# DATA FOR THIS EXERCISE
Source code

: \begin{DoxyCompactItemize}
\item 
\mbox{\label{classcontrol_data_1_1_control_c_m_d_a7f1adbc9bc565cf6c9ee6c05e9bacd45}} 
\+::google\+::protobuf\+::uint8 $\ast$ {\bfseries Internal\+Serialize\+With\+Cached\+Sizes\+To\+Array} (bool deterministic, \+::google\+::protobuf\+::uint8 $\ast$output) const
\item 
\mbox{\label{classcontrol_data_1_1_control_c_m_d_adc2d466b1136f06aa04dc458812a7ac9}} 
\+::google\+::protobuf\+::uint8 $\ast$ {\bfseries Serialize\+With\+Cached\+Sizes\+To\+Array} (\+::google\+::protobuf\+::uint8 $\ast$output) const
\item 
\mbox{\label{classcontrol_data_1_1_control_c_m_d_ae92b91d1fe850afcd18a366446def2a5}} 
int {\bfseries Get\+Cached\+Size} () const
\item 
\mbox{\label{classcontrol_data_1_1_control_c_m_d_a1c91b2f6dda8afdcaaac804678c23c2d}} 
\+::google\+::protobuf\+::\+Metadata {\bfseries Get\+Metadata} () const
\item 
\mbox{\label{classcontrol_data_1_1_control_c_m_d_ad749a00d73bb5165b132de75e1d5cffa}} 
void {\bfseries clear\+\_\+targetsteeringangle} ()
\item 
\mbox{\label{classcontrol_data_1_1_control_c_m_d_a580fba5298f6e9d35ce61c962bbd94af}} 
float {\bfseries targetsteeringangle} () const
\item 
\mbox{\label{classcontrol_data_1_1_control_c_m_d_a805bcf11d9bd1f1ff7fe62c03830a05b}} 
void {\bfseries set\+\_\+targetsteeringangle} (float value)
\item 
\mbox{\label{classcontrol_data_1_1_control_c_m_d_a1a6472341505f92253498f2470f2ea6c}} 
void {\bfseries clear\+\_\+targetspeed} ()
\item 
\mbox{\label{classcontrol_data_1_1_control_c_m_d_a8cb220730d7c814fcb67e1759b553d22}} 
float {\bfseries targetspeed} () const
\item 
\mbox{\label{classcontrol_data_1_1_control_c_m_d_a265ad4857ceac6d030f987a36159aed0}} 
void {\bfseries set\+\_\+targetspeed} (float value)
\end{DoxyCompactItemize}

# WHAT IS NEEDED
Give back every entry, unchanged in any way.

# RESULT FOR THIS EXERCISE
Source code

: \begin{DoxyCompactItemize}
\item 
\mbox{\label{classcontrol_data_1_1_control_c_m_d_a7f1adbc9bc565cf6c9ee6c05e9bacd45}} 
\+::google\+::protobuf\+::uint8 $\ast$ {\bfseries Internal\+Serialize\+With\+Cached\+Sizes\+To\+Array} (bool deterministic, \+::google\+::protobuf\+::uint8 $\ast$output) const
\item 
\mbox{\label{classcontrol_data_1_1_control_c_m_d_adc2d466b1136f06aa04dc458812a7ac9}} 
\+::google\+::protobuf\+::uint8 $\ast$ {\bfseries Serialize\+With\+Cached\+Sizes\+To\+Array} (\+::google\+::protobuf\+::uint8 $\ast$output) const
\item 
\mbox{\label{classcontrol_data_1_1_control_c_m_d_ae92b91d1fe850afcd18a366446def2a5}} 
int {\bfseries Get\+Cached\+Size} () const
\item 
\mbox{\label{classcontrol_data_1_1_control_c_m_d_a1c91b2f6dda8afdcaaac804678c23c2d}} 
\+::google\+::protobuf\+::\+Metadata {\bfseries Get\+Metadata} () const
\item 
\mbox{\label{classcontrol_data_1_1_control_c_m_d_ad749a00d73bb5165b132de75e1d5cffa}} 
void {\bfseries clear\+\_\+targetsteeringangle} ()
\item 
\mbox{\label{classcontrol_data_1_1_control_c_m_d_a580fba5298f6e9d35ce61c962bbd94af}} 
float {\bfseries targetsteeringangle} () const
\item 
\mbox{\label{classcontrol_data_1_1_control_c_m_d_a805bcf11d9bd1f1ff7fe62c03830a05b}} 
void {\bfseries set\+\_\+targetsteeringangle} (float value)
\item 
\mbox{\label{classcontrol_data_1_1_control_c_m_d_a1a6472341505f92253498f2470f2ea6c}} 
void {\bfseries clear\+\_\+targetspeed} ()
\item 
\mbox{\label{classcontrol_data_1_1_control_c_m_d_a8cb220730d7c814fcb67e1759b553d22}} 
float {\bfseries targetspeed} () const
\item 
\mbox{\label{classcontrol_data_1_1_control_c_m_d_a265ad4857ceac6d030f987a36159aed0}} 
void {\bfseries set\+\_\+targetspeed} (float value)
\end{DoxyCompactItemize}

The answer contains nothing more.